Exercise requirements:
Nothing other than the lines from the one containing "- #binary-search [Search" through the close of the entries below should be printed, each exactly.
- - - - - - -
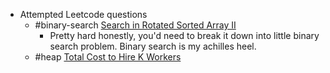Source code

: - Attempted Leetcode questions
	- #binary-search [Search in Rotated Sorted Array II](https://leetcode.com/problems/search-in-rotated-sorted-array-ii)
		- Pretty hard honestly, you'd need to break it down into little binary search problem. Binary search is my achilles heel.
	- #heap [Total Cost to Hire K Workers](https://leetcode.com/problems/total-cost-to-hire-k-workers)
- - - - - - -
Response for this exercise:
	- #binary-search [Search in Rotated Sorted Array II](https://leetcode.com/problems/search-in-rotated-sorted-array-ii)
		- Pretty hard honestly, you'd need to break it down into little binary search problem. Binary search is my achilles heel.
	- #heap [Total Cost to Hire K Workers](https://leetcode.com/problems/total-cost-to-hire-k-workers)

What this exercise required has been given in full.